Friday, August 09, 2013

When did we start trusting bad code?

As we all know: programmers can't be trusted to do cryptography right. They'll make rooky mistakes like screwing up the random number generator.

But the converse is also true: cryptographers can't be trusted to write code.

We see that with Silent Circle. The company was founded by two of the most trustworthy cryptographers, Jon Callas and Phil Zimmerman. In terms of crypto, these guys rock. But in terms of code, they are untrustworthy. Silent Circle's coding practices are 15 years out of date. In other words, they are using the coding practices from 1990s era Microsoft.

Take their recent bug, which was of the form:
memcpy(dst, src, ntohs(*(short*)pkt));
This is the classic buffer overflow you read about in the paper "Smashing the Stack for Fun and Profit". It reads a length from the input packet and trusts it, blindly copying that number of bytes from the source to the destination buffer. When a hacker puts a large number in the packet, larger than the size of the destination buffer, an overflow occurs, and the hacker can hack Silent Circle. So why aren't we, the cybersec community, mocking Silent Circle for this "rooky" mistake? There is no better known vulnerability in C/C++ code than this, so why don't we point that out?

This isn't even the real problem, though. Everybody has bugs. In hindsight, all bugs look simple. No matter how simple or obvious, we shouldn't criticize someone for a single bug. What's important is how such bugs are handled. Does a company have a "secure development" process? Does a company have a "vulnerability response" process? Those are the important questions. (Update: I've had vulns as simple as this -- the point I'm trying to make is how vulns are handled).

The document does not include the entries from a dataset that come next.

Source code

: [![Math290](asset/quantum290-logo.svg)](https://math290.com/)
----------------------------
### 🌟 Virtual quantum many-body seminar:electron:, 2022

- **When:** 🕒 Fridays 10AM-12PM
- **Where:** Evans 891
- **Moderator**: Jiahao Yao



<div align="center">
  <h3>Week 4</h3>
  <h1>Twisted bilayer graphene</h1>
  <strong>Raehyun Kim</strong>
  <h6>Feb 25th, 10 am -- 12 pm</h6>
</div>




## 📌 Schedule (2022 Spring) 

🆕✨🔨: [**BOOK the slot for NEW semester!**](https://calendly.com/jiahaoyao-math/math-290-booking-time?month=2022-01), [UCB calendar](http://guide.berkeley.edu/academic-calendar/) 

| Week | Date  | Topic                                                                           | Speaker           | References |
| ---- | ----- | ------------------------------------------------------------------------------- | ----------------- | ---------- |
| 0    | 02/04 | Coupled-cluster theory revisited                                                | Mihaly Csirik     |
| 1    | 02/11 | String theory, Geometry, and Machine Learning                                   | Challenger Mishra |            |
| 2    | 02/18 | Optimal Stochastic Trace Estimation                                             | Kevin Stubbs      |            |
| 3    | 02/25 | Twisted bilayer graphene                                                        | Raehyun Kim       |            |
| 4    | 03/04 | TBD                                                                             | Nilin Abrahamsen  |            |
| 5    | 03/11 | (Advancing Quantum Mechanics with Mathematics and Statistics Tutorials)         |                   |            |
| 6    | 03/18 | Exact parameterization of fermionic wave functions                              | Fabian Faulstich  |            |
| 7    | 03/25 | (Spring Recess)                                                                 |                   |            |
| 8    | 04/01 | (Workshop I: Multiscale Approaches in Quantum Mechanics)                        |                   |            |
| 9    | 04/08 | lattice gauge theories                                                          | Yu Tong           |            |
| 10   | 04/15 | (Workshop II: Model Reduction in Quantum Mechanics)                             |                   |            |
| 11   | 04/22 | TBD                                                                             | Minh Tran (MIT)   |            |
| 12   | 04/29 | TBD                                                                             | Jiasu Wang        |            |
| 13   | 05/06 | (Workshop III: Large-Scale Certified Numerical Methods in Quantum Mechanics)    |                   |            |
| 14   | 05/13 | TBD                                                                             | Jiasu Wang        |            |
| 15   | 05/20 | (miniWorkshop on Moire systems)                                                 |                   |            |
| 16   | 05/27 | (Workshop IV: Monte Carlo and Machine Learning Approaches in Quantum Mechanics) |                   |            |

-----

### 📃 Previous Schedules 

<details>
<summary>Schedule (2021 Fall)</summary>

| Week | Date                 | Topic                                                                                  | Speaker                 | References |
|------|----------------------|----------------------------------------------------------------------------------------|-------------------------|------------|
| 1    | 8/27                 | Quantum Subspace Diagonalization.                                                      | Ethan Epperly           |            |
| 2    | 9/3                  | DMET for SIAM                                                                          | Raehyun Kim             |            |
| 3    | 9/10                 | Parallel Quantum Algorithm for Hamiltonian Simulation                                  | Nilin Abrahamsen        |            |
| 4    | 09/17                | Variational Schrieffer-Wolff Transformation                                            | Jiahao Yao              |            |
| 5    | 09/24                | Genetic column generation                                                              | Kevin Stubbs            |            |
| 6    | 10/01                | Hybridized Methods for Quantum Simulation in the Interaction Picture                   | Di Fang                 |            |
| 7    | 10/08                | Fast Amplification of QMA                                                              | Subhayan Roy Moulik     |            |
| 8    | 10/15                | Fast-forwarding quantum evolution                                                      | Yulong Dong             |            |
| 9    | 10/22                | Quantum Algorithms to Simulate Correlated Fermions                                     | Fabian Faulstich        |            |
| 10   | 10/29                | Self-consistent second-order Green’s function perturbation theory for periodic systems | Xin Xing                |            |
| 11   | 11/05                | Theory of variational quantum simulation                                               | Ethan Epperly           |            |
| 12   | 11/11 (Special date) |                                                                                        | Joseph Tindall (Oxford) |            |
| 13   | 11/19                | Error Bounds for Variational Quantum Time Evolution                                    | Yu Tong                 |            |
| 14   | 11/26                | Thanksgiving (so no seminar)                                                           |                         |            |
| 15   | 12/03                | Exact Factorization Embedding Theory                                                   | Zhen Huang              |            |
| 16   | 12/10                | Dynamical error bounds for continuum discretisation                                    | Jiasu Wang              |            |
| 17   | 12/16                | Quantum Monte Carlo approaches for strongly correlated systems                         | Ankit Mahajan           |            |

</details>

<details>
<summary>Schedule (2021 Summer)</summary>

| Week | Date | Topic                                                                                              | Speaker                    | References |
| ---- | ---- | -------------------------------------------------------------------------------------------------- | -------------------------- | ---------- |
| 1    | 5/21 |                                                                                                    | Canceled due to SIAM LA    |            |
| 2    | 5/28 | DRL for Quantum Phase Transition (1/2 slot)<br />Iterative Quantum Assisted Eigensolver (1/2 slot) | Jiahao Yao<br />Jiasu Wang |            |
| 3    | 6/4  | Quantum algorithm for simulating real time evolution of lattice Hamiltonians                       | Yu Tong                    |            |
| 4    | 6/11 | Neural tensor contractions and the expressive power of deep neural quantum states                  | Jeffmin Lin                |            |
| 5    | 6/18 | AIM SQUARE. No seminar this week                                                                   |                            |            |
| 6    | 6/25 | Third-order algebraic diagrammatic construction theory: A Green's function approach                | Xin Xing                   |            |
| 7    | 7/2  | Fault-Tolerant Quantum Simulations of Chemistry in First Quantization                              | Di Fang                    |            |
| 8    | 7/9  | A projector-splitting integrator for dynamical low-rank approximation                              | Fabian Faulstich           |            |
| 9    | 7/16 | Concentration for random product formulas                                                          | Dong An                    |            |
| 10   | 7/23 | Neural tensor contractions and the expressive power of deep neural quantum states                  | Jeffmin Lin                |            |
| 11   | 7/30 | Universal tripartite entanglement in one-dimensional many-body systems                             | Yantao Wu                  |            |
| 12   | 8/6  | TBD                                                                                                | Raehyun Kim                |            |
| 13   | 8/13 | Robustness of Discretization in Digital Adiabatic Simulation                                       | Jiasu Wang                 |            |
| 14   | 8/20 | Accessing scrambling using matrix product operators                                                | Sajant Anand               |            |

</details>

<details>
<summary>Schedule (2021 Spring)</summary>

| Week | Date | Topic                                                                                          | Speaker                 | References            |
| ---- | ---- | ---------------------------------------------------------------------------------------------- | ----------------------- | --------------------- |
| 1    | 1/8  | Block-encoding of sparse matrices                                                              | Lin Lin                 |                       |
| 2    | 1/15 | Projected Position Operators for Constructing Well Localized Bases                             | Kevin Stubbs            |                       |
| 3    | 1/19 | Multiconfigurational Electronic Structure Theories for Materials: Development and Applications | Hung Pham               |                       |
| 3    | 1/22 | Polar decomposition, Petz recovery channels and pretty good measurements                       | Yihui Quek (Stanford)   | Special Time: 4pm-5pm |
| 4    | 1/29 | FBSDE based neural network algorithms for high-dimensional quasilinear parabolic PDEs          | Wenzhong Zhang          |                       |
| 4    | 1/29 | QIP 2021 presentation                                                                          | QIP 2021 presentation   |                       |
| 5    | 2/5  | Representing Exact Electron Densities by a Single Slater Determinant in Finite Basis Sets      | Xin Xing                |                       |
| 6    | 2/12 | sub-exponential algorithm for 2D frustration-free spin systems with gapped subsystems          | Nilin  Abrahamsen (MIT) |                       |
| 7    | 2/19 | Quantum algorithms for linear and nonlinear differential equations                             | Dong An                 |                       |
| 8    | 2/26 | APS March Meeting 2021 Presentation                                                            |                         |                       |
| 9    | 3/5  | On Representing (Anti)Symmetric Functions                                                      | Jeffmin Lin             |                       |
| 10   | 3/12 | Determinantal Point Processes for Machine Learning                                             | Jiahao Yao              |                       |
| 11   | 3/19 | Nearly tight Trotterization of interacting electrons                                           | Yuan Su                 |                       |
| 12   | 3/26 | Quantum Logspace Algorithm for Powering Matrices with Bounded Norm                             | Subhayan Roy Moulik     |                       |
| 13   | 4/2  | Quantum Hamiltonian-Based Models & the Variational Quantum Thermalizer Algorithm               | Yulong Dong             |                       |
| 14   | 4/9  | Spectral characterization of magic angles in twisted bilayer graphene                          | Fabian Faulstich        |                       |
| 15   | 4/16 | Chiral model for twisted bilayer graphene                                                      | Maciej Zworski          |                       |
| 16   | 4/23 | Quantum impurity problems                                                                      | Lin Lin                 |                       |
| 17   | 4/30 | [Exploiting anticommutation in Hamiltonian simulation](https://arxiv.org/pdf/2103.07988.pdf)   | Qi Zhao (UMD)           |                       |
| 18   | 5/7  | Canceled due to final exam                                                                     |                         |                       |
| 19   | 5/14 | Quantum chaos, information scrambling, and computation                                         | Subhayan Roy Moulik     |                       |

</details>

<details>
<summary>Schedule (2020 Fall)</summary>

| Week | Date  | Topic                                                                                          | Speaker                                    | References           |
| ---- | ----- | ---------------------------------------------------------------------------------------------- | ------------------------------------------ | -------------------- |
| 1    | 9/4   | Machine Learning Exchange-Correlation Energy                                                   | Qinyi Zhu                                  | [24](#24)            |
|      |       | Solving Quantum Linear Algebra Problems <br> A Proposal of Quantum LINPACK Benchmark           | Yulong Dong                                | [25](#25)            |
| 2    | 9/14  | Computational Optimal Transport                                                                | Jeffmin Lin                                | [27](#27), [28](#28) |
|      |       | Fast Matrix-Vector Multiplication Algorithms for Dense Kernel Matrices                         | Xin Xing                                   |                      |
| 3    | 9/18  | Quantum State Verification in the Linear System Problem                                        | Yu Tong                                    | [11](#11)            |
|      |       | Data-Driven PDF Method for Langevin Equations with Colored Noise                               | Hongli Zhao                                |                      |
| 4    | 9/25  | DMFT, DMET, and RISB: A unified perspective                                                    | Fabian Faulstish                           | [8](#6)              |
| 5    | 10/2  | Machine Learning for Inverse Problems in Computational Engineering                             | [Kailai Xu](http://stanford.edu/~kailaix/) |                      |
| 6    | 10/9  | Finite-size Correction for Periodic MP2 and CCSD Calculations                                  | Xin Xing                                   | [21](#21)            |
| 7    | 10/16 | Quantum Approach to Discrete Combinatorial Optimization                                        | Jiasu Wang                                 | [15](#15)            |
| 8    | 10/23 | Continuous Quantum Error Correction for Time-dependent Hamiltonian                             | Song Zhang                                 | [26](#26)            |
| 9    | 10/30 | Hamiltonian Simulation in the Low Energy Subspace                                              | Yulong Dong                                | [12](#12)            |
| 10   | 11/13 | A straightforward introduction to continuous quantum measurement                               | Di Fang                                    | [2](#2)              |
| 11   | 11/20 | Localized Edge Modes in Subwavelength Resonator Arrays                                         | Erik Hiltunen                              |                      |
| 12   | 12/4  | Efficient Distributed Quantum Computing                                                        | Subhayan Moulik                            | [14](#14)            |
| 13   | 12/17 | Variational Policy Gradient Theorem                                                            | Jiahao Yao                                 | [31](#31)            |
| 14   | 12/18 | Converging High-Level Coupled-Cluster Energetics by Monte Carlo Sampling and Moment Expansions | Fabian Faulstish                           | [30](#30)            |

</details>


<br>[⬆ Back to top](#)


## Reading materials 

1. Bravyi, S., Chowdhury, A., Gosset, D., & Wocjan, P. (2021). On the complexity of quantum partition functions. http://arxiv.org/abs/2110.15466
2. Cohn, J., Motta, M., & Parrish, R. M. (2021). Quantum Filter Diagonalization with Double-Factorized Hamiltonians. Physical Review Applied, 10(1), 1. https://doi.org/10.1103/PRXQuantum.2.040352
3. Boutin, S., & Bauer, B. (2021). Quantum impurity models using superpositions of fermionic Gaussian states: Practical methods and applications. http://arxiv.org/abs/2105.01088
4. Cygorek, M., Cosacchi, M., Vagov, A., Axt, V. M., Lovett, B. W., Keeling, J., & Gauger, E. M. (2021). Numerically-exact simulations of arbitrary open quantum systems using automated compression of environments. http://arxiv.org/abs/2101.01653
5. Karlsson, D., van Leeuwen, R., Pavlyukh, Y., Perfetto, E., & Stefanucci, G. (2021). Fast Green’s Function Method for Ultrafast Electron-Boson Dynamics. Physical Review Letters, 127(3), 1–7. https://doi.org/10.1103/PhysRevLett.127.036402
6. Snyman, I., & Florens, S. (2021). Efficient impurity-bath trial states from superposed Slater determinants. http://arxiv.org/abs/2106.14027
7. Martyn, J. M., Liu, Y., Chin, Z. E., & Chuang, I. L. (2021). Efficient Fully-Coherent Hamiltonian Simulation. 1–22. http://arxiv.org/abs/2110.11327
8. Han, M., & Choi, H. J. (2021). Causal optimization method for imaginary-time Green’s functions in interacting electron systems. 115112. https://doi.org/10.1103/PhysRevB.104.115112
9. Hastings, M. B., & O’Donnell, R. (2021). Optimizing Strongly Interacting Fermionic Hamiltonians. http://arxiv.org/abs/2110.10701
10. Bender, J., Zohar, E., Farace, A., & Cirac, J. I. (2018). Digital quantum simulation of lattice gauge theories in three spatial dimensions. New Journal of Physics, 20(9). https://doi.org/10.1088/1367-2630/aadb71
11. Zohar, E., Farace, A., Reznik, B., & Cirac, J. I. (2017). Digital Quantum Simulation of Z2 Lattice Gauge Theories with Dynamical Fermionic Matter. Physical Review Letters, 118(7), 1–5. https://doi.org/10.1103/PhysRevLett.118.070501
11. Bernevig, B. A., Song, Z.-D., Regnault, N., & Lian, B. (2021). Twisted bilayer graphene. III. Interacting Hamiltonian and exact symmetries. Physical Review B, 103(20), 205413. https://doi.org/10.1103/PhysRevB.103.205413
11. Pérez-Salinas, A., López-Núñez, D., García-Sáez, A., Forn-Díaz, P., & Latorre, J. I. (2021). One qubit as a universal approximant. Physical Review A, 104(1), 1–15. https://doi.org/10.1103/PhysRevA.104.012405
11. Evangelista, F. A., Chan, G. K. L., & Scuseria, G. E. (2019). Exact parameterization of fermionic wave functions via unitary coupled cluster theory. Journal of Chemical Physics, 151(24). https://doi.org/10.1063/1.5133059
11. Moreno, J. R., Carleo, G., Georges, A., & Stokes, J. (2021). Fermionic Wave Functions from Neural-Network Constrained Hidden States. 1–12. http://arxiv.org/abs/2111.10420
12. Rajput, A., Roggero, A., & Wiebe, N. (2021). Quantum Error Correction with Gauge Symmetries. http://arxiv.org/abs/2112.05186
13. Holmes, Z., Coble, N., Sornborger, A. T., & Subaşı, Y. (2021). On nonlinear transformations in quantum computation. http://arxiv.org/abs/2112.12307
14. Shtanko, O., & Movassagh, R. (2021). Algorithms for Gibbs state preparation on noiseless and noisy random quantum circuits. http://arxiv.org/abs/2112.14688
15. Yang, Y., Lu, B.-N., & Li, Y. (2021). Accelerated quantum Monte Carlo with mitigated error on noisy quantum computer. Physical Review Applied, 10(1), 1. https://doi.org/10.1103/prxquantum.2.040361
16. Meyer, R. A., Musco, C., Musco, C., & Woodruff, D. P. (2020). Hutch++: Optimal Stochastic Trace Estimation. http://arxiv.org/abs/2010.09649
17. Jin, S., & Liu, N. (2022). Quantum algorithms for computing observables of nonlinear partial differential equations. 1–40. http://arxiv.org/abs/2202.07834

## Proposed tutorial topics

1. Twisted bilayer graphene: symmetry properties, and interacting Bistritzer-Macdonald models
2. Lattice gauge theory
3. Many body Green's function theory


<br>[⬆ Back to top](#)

And the answer for Silent Circle is that it doesn't really have such processes. It's had vulnerabilities, but lists no "advisories" on its website. They described the fix as "bug fixes" and not as "vulnerability fixes" (as shown in the picture above). Nowhere do they discuss their "secure development" strategies, and their behavior suggests that they don't have any.

Jon Callas even says he is "hoping that next time [there is a vuln] will be long enough from now that we don’t actually acquire skill at handling such problems". Uh, no. In the modern age, trustworthy companies practice vulnerability handling -- regardless if they have ever had one. You should run from any company that describes their vulnerability strategy as "hope".

As it stands today, Silent Circle is untrustworthy. While you can trust their cryptography, you can't trust that they won't hide vulnerabilities. While their crypto is robust, their coverup of their vulnerability has been like snake oil companies.

Here's some things Silent Circle can do in order to win back our trust:
  1. Create an advisory page on their website that lists all their past vulnerabilities.
  2. Offer bounties for vulnerabilities.
  3. Label updates that fix vulnerabilities as "fix vulnerabilities" rather than "bug fixes".
  4. Document their vulnerability handling processes.
  5. Document their "secure development" processes.
In other words, to earn our trust, they need to behave like Microsoft of 2013, not Microsoft of 1998.

By the way, this blog post comes out of a discussion I had while drinking with Marsh Ray. He was defending Silent Circle, and I was yelling at him "since when did this behavior become acceptable?". Since when did "no advisories" become acceptable? Since when did "no SDL" become acceptable? Since when did covering up vulnerabilities, calling them "bug fixes", become acceptable?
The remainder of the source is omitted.